すなわち、「福音書」は単に主イエスの生涯を描いたというのではなく、主イエス・キリストこそ「福音」であり、「福音書」は使徒たちが語り伝えた「福音」を、物語という形で伝えているという事なのです。

 

8、ローマ書の中心メッセージは「福音」

パウロはローマ書1章16~17節において「16 わたしは福音を恥としない。福音は、ユダヤ人をはじめ、ギリシア人にも、信じる者すべてに救いをもたらす神の力だからです。17 福音には、神の義が啓示されていますが、それは、初めから終わりまで信仰を通して実現されるのです。『正しい者は信仰によって生きる』と書いてあるとおりです。」と記しています。この言葉が、ローマの信徒に宛てた手紙の主題であり、パウロが最も伝えたかったことです。

「福音」は、すなわち「キリスト」は「信じる者すべてに救いをもたらす神の力」だと力強く語ります。この福音をパウロはローマにおいて共に確認し、共有したいと切に願って、この手紙を書きました。
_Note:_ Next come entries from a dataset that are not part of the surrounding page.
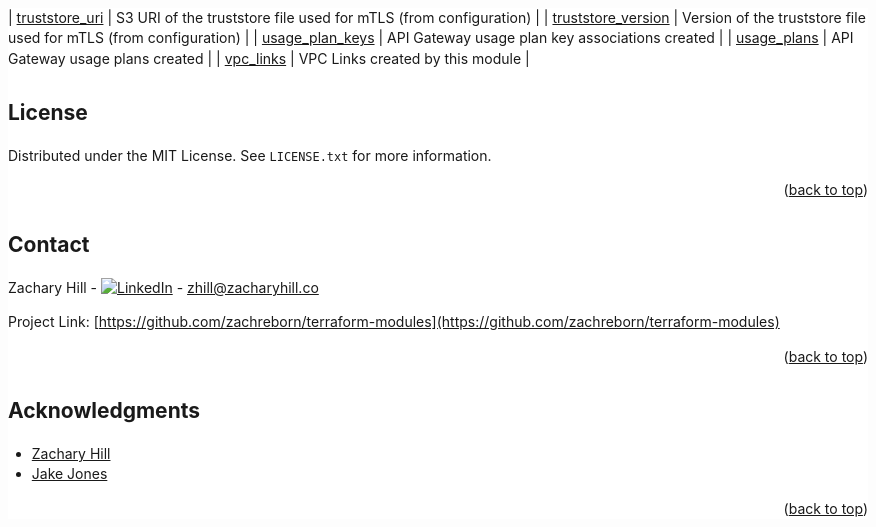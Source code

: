 | <a name="output_truststore_uri"></a> [truststore\_uri](#output\_truststore\_uri) | S3 URI of the truststore file used for mTLS (from configuration) |
| <a name="output_truststore_version"></a> [truststore\_version](#output\_truststore\_version) | Version of the truststore file used for mTLS (from configuration) |
| <a name="output_usage_plan_keys"></a> [usage\_plan\_keys](#output\_usage\_plan\_keys) | API Gateway usage plan key associations created |
| <a name="output_usage_plans"></a> [usage\_plans](#output\_usage\_plans) | API Gateway usage plans created |
| <a name="output_vpc_links"></a> [vpc\_links](#output\_vpc\_links) | VPC Links created by this module |




## License

Distributed under the MIT License. See `LICENSE.txt` for more information.

<p align="right">(<a href="#readme-top">back to top</a>)</p>



## Contact

Zachary Hill - [![LinkedIn][linkedin-shield]][linkedin-url] - zhill@zacharyhill.co

Project Link: [https://github.com/zachreborn/terraform-modules](https://github.com/zachreborn/terraform-modules)

<p align="right">(<a href="#readme-top">back to top</a>)</p>



## Acknowledgments

- [Zachary Hill](https://zacharyhill.co)
- [Jake Jones](https://github.com/jakeasarus)

<p align="right">(<a href="#readme-top">back to top</a>)</p>




[contributors-shield]: https://img.shields.io/github/contributors/zachreborn/terraform-modules.svg?style=for-the-badge
[contributors-url]: https://github.com/zachreborn/terraform-modules/graphs/contributors
[forks-shield]: https://img.shields.io/github/forks/zachreborn/terraform-modules.svg?style=for-the-badge
[forks-url]: https://github.com/zachreborn/terraform-modules/network/members
[stars-shield]: https://img.shields.io/github/stars/zachreborn/terraform-modules.svg?style=for-the-badge
[stars-url]: https://github.com/zachreborn/terraform-modules/stargazers
[issues-shield]: https://img.shields.io/github/issues/zachreborn/terraform-modules.svg?style=for-the-badge
[issues-url]: https://github.com/zachreborn/terraform-modules/issues
[license-shield]: https://img.shields.io/github/license/zachreborn/terraform-modules.svg?style=for-the-badge
[license-url]: https://github.com/zachreborn/terraform-modules/blob/master/LICENSE.txt
[linkedin-shield]: https://img.shields.io/badge/-LinkedIn-black.svg?style=for-the-badge&logo=linkedin&colorB=555
[linkedin-url]: https://www.linkedin.com/in/zachary-hill-5524257a/
[product-screenshot]: /images/screenshot.webp
[Terraform.io]: https://img.shields.io/badge/Terraform-7B42BC?style=for-the-badge&logo=terraform
[Terraform-url]: https://terraform.io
そして、この福音を地中海世界の西側にまで宣べ伝えたいと強く願っているのです。それは、パウロ個人の願いというだけではなく、むしろ、神の願いなのです。

主イエス・キリストは、「あなたがたは行って、すべての民をわたしの弟子にしなさい。彼らに父と子と聖霊の名によって洗礼を授け、あなたがたに命じておいたことをすべて守るように教えなさい。わたしは世の終わりまで、いつもあなたがたと共にいる。」(マタイ28:19~20)と告げ、弟子たちを派遣しました。

また、「あなたがたの上に聖霊が降ると、あなたがたは力を受ける。そして、エルサレムばかりでなく、ユダヤとサマリアの全土で、また、地の果てに至るまで、わたしの証人となる。」(使徒1:8)と弟子たちに告げられました。

 

9、イエス・キリストという「福音」

主イエスを地上にお送りくださった父なる神の御心は、主イエス・キリストによって、皆さんが救われることです。その「福音」は皆さんのための「福音」で、既に皆さんに届けられています。この「福音」に生きていただきたいと心から願っています。